Collected data
··········
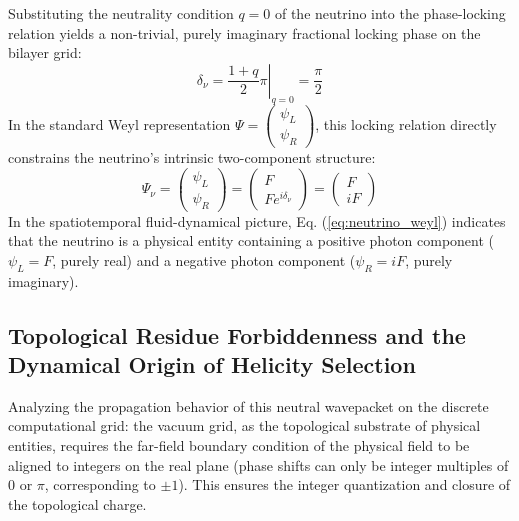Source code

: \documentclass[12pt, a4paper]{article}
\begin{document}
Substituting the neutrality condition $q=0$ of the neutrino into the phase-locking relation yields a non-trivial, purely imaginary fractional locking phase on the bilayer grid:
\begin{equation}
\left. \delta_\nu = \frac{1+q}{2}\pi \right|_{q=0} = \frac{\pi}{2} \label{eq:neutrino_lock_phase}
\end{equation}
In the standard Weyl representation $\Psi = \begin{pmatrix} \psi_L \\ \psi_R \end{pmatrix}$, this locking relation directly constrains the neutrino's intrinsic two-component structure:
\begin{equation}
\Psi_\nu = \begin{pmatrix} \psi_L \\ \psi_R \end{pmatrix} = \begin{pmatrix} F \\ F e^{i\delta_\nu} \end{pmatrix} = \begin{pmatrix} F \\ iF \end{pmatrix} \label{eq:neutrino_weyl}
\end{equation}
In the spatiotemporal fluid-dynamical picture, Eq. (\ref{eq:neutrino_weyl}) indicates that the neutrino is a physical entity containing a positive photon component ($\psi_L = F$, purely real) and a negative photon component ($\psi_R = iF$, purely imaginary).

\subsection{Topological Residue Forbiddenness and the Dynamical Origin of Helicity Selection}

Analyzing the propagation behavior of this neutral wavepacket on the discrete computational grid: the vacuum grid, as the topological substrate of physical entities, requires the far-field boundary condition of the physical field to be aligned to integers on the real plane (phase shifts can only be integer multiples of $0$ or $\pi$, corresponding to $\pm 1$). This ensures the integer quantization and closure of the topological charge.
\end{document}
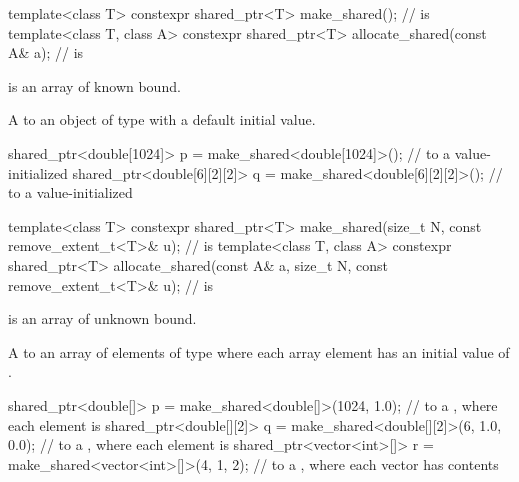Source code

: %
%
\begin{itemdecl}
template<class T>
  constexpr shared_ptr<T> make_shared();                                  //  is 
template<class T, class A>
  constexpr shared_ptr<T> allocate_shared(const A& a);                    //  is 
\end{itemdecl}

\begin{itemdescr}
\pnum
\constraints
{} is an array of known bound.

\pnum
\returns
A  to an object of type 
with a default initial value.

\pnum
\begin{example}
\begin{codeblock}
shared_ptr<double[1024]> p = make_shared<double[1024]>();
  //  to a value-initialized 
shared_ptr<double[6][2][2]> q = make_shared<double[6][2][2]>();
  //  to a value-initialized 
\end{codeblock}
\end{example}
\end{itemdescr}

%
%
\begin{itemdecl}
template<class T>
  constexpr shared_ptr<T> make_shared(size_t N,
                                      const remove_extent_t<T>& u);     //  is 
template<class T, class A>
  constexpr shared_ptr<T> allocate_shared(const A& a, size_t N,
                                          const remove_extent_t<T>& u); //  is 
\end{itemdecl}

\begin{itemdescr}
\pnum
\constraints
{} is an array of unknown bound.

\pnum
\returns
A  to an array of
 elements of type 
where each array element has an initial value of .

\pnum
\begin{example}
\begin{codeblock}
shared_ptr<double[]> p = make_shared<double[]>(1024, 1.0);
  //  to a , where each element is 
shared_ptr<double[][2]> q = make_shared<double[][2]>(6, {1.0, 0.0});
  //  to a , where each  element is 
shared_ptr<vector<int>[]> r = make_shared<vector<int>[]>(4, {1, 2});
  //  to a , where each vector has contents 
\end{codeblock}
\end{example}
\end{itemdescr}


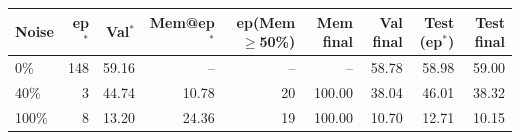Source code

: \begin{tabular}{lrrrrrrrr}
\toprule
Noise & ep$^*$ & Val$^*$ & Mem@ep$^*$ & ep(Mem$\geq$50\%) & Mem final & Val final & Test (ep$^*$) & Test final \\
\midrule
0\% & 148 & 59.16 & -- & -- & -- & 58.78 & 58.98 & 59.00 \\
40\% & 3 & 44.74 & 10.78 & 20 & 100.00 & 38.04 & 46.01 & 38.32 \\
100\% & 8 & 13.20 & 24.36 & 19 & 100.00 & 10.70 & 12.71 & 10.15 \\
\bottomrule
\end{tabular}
··········
Each line of the records above must be repeated exactly, but no picture belongs in the copy.

#### [Answer area]
Source code

: \documentclass[12pt, a4paper]{article}
\begin{document}
Substituting the neutrality condition $q=0$ of the neutrino into the phase-locking relation yields a non-trivial, purely imaginary fractional locking phase on the bilayer grid:
\begin{equation}
\left. \delta_\nu = \frac{1+q}{2}\pi \right|_{q=0} = \frac{\pi}{2} \label{eq:neutrino_lock_phase}
\end{equation}
In the standard Weyl representation $\Psi = \begin{pmatrix} \psi_L \\ \psi_R \end{pmatrix}$, this locking relation directly constrains the neutrino's intrinsic two-component structure:
\begin{equation}
\Psi_\nu = \begin{pmatrix} \psi_L \\ \psi_R \end{pmatrix} = \begin{pmatrix} F \\ F e^{i\delta_\nu} \end{pmatrix} = \begin{pmatrix} F \\ iF \end{pmatrix} \label{eq:neutrino_weyl}
\end{equation}
In the spatiotemporal fluid-dynamical picture, Eq. (\ref{eq:neutrino_weyl}) indicates that the neutrino is a physical entity containing a positive photon component ($\psi_L = F$, purely real) and a negative photon component ($\psi_R = iF$, purely imaginary).

\subsection{Topological Residue Forbiddenness and the Dynamical Origin of Helicity Selection}

Analyzing the propagation behavior of this neutral wavepacket on the discrete computational grid: the vacuum grid, as the topological substrate of physical entities, requires the far-field boundary condition of the physical field to be aligned to integers on the real plane (phase shifts can only be integer multiples of $0$ or $\pi$, corresponding to $\pm 1$). This ensures the integer quantization and closure of the topological charge.
\end{document}
Source code

: %
%
\begin{itemdecl}
template<class T>
  constexpr shared_ptr<T> make_shared();                                  //  is 
template<class T, class A>
  constexpr shared_ptr<T> allocate_shared(const A& a);                    //  is 
\end{itemdecl}

\begin{itemdescr}
\pnum
\constraints
{} is an array of known bound.

\pnum
\returns
A  to an object of type 
with a default initial value.

\pnum
\begin{example}
\begin{codeblock}
shared_ptr<double[1024]> p = make_shared<double[1024]>();
  //  to a value-initialized 
shared_ptr<double[6][2][2]> q = make_shared<double[6][2][2]>();
  //  to a value-initialized 
\end{codeblock}
\end{example}
\end{itemdescr}

%
%
\begin{itemdecl}
template<class T>
  constexpr shared_ptr<T> make_shared(size_t N,
                                      const remove_extent_t<T>& u);     //  is 
template<class T, class A>
  constexpr shared_ptr<T> allocate_shared(const A& a, size_t N,
                                          const remove_extent_t<T>& u); //  is 
\end{itemdecl}

\begin{itemdescr}
\pnum
\constraints
{} is an array of unknown bound.

\pnum
\returns
A  to an array of
 elements of type 
where each array element has an initial value of .

\pnum
\begin{example}
\begin{codeblock}
shared_ptr<double[]> p = make_shared<double[]>(1024, 1.0);
  //  to a , where each element is 
shared_ptr<double[][2]> q = make_shared<double[][2]>(6, {1.0, 0.0});
  //  to a , where each  element is 
shared_ptr<vector<int>[]> r = make_shared<vector<int>[]>(4, {1, 2});
  //  to a , where each vector has contents 
\end{codeblock}
\end{example}
\end{itemdescr}


Source code

: \begin{tabular}{lrrrrrrrr}
\toprule
Noise & ep$^*$ & Val$^*$ & Mem@ep$^*$ & ep(Mem$\geq$50\%) & Mem final & Val final & Test (ep$^*$) & Test final \\
\midrule
0\% & 148 & 59.16 & -- & -- & -- & 58.78 & 58.98 & 59.00 \\
40\% & 3 & 44.74 & 10.78 & 20 & 100.00 & 38.04 & 46.01 & 38.32 \\
100\% & 8 & 13.20 & 24.36 & 19 & 100.00 & 10.70 & 12.71 & 10.15 \\
\bottomrule
\end{tabular}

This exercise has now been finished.